In the light of an increasing turn towards regulation as a primary mode of governance (Braithwaite, 2008; Levi-Faur, 2014, 2013; Majone 1994, 1997, 1999) and supported by an emerging ‘post-contractual reflexivity’ (Sack and Sarter 2016) – a growing awareness of the negative impacts of contracting out – public contracts have become an increasingly important tool for the regulation of labour (among others, Donaghey et al., 2014; Holley, 2014; Howe and Landau, 2015; Howe, 2017; Kaine, 2012; Ravenswood and Kaine, 2015). In Federal States, such as Australia or Germany, the growing interest in leveraging public procurement's potential to regulate labour by using public bodies’ purchasing power is in part also a reflection of the aspirations of sub-national governments to shape policy areas, which domestically have been delegated to the national level (Sack and Sarter, 2018; Howe and Landau, 2015). Against the background of differentiated labour market integration and labour markets that are characterised by inequalities and horizontal and vertical segregation, cursorily neutral regulations and practices may have the effect of promoting equality in employment (Sarter, 2022 ). Take the example of minimum wages. Women are overrepresented in low-paid jobs. Consequently, setting minimum wage standards, which raise the income of those in low-paid jobs will have gendered implications, disproportionately benefits women. While no empirical studies examined the equality implications of stipulations on minimum wages in public procurement, the introduction of a general minimum wage in Germany has been shown to benefit women in particular (Mindestlohnkommission, 2020).
Reductions of staff and the deterioration of wages and working conditions may furthermore have important repercussions for service users and may affect their ability to access (or remain in) employment. Particularly in soft, person-centred services, the person delivering the service, their qualifications, skills and how they treat the user have crucial implications for the service itself (Sarter and Karamanidou 2019).

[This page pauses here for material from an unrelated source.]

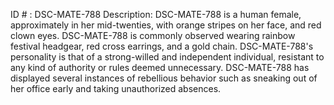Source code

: ID # : DSC-MATE-788
Description: DSC-MATE-788 is a human female, approximately in her mid-twenties, with orange stripes on her face, and red clown eyes. DSC-MATE-788 is commonly observed wearing rainbow festival headgear, red cross earrings, and a gold chain. DSC-MATE-788's personality is that of a strong-willed and independent individual, resistant to any kind of authority or rules deemed unnecessary. DSC-MATE-788 has displayed several instances of rebellious behavior such as sneaking out of her office early and taking unauthorized absences.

As has been rather widely highlighted, increasing workloads and worsening working conditions can affect the quality of services delivered (Apostolou, 2012; Benjamin, 2016; Epstein, 2013; Hermann and Flecker, 2012). They can furthermore contribute to processes of de-skilling (Benjamin, 2016) by making the specific occupation less attractive for skilled and qualified workers, impacting over time the qualifications of staff delivering a specific service and contributing to a further deterioration of service quality in the future. A range of publicly procured services supports individuals in accessing or remaining in employment (e.g. by providing training or crucial mental health support). If these services are affected by developments that incur (or contribute to) a deterioration of service quality, then this may in turn lower their effectiveness in supporting service users to enter or uphold paid employment, consolidating or worsening labour market inequality.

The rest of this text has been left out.